EDUKASI - Peristiwa Gerakan 30 September tahun 1965 yang didalangi oleh Partai Komunis Indonesia (PKI) yang dikenal dengan G30S PKI, tidak lepas dari kisah Abdul Haris Nasution atau AH Nasution.
AH Nasution merupakan salah satu petinggi Tentara Nasional Indonesia Angkatan Darat (TNI AD) yang masuk daftar penculikan PKI pada saat itu. Beruntung, Jenderal Besar TNI AD ini dapat lolos dari ganasnya peristiwa G30S PKI.
Kisahnya yang berhasil selamat dari peristiwa tersebut dikenal oleh masyarakat Indonesia hingga sekarang.
Selain karena selamat dari G30S PKI, AH Nasution juga dikenal karena keberaniannya melawan dan menahan kebijakan PKI seperti mempersenjatai buruh.
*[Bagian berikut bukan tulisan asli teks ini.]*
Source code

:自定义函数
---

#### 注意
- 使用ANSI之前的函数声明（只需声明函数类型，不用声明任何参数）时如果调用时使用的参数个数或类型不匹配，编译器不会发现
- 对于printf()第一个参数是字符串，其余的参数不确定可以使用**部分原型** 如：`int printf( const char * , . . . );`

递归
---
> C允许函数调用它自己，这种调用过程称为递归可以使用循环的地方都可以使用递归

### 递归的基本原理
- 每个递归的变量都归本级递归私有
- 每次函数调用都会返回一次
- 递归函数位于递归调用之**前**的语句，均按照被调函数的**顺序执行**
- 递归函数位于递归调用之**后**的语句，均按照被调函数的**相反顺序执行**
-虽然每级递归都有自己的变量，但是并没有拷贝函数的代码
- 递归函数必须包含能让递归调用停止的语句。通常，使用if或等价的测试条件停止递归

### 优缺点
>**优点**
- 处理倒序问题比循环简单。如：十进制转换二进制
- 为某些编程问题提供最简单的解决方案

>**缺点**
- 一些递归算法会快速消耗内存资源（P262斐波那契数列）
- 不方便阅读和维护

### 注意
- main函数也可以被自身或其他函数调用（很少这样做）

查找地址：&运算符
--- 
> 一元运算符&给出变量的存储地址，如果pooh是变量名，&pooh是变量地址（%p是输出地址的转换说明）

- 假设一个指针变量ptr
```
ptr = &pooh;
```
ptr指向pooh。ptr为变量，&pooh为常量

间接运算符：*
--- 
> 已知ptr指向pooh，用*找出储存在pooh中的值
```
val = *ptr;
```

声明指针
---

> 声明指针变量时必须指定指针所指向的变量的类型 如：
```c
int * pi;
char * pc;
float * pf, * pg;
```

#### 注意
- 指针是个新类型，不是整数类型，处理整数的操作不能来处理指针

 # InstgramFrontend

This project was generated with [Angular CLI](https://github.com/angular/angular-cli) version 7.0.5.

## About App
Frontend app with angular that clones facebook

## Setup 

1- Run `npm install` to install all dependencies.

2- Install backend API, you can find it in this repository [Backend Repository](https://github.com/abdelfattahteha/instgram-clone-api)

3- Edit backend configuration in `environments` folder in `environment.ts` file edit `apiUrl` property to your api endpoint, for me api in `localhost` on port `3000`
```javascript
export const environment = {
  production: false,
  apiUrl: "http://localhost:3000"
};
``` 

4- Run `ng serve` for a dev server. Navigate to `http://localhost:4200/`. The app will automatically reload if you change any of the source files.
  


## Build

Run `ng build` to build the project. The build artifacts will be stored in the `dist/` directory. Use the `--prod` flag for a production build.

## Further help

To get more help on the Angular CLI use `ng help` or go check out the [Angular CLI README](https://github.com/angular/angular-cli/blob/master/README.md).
Baca Juga: Inilah Gejala dan Pertolongan Pertama pada Serangan Stroke, Wajib Dicatat!
Perjalanan karir AH Nasution
Bersumber dari situs Kebudayaaan Kemendikbud Ristek, AH Nasution lahir di Kotanopan, Tapanuli Selatan, Sumatera Utara pada 3 Desember 1918.
Sebelum terjun dalam dunia militer, AH Nasution yang merupakan anak petani sempat berprofesi sebagai guru di Bengkulu dan Palembang.
Ia kemudian mendaftar ke sekolah perwira cadangan yang dibuka oleh Belanda untuk pemuda Indonesia pada tahun 1940. Kemudian, ia menjadi pembantu letnan di Surabaya.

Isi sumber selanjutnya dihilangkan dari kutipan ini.